Instructions to follow: Could you retype, exactly as written, every line from the top of the records through the line that contains "## Prerequisites"?

Records shown:
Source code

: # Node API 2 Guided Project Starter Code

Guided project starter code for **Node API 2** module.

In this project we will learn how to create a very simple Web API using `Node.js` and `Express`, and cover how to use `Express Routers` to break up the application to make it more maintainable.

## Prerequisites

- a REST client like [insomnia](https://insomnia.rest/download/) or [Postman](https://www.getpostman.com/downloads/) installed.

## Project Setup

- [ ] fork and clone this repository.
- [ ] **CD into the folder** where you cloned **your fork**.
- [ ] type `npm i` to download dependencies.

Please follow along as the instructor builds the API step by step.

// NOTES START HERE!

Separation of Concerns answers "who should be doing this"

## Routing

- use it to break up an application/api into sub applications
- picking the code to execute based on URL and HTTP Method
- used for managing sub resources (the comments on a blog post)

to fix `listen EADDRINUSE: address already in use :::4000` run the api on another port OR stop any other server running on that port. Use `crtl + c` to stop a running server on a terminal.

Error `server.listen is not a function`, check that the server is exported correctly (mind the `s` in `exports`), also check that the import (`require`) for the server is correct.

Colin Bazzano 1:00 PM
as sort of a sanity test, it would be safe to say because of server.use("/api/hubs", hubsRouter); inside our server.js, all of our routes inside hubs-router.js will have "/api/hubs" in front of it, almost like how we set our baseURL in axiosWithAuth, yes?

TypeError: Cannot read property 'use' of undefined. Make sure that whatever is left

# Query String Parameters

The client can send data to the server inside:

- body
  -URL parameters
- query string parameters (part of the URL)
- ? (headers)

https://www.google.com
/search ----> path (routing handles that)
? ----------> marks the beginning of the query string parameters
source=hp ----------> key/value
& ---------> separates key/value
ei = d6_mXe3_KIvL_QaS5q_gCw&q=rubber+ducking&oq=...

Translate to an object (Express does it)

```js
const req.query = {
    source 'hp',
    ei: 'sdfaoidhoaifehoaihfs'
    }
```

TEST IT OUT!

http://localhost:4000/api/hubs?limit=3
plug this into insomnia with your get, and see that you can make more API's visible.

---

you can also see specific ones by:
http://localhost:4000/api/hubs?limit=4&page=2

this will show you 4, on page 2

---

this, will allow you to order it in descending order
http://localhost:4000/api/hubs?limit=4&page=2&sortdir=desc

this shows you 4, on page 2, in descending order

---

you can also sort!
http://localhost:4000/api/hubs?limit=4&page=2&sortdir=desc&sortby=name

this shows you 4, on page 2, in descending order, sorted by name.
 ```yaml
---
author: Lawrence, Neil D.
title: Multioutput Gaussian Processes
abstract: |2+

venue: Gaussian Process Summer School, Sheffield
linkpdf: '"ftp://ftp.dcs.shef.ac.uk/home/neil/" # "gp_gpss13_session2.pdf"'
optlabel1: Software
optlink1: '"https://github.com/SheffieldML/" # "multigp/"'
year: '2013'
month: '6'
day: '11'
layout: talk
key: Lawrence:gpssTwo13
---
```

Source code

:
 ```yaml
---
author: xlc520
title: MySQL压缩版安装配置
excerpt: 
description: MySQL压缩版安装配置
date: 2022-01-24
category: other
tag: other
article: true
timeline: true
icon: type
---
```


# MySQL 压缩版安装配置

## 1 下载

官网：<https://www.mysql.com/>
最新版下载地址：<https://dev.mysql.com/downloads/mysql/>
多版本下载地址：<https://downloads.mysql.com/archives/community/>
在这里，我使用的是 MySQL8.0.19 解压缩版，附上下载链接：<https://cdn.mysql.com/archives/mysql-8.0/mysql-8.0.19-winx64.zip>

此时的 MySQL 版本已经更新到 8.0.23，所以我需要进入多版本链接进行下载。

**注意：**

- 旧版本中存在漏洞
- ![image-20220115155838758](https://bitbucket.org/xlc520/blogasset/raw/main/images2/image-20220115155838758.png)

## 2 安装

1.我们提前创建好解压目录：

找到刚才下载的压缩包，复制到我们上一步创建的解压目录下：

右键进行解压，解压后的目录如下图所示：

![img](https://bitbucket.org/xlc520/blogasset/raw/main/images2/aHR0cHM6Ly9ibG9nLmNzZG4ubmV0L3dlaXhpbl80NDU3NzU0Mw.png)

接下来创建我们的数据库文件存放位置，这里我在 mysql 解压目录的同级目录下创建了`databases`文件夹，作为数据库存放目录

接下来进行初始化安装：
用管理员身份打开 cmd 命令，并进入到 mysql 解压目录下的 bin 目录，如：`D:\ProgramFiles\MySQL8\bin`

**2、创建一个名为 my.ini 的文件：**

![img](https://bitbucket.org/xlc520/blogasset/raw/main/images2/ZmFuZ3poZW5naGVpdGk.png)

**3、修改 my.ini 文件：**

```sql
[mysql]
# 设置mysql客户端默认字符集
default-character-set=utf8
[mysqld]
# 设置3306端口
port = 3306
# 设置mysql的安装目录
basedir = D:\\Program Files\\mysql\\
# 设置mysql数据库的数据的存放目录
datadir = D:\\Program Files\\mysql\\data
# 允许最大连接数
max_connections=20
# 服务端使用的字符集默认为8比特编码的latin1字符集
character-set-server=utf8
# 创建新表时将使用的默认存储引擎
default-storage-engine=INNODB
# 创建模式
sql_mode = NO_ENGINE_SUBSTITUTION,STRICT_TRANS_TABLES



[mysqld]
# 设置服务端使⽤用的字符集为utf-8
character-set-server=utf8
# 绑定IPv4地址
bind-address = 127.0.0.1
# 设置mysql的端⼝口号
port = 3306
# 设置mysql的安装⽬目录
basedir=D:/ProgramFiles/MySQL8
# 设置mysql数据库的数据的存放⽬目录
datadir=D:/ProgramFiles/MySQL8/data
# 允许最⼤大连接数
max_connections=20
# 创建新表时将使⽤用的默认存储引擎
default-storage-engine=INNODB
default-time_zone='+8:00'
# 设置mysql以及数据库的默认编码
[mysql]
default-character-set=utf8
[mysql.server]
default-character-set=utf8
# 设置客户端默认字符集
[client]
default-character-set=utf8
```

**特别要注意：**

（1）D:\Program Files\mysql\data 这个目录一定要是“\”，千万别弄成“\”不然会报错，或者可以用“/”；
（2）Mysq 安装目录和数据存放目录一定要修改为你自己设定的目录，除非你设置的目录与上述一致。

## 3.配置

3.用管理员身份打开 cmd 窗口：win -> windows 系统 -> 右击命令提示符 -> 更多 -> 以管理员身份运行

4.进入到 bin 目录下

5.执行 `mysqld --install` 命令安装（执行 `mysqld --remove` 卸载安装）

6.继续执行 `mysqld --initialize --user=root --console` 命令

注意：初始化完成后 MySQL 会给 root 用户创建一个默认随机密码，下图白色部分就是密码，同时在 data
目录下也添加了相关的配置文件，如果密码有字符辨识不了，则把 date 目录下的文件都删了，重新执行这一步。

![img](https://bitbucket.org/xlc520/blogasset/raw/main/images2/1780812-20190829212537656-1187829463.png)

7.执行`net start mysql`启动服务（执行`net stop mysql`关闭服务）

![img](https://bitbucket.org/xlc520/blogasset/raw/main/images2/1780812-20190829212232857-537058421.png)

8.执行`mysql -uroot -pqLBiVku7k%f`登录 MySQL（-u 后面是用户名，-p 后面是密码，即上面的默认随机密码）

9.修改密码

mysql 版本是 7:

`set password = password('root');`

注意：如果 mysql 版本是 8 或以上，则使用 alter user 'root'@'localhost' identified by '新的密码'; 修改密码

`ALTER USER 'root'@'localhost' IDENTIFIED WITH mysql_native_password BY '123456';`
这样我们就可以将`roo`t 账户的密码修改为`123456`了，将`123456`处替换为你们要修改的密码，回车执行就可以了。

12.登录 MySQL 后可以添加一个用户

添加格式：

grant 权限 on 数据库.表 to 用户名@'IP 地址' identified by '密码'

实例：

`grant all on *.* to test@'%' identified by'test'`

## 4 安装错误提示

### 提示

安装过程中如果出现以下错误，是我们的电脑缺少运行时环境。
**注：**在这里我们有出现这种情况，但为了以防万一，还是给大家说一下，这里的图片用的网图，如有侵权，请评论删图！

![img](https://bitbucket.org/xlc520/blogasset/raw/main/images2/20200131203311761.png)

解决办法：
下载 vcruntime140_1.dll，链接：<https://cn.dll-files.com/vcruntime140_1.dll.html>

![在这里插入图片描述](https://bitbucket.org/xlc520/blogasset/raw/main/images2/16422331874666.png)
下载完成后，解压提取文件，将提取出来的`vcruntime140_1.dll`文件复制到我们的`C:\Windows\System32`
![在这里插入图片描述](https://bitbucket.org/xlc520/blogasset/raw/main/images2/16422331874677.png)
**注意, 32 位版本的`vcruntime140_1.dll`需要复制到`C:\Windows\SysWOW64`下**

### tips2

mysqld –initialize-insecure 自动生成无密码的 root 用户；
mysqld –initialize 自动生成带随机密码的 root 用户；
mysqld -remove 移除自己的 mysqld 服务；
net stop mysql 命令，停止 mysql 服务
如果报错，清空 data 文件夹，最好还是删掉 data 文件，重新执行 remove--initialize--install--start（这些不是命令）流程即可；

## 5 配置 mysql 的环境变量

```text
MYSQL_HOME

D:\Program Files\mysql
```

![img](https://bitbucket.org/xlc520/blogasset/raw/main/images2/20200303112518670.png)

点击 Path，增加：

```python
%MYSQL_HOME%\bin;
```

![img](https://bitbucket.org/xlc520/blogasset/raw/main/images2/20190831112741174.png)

Task result:
Source code

: # Node API 2 Guided Project Starter Code

Guided project starter code for **Node API 2** module.

In this project we will learn how to create a very simple Web API using `Node.js` and `Express`, and cover how to use `Express Routers` to break up the application to make it more maintainable.

## Prerequisites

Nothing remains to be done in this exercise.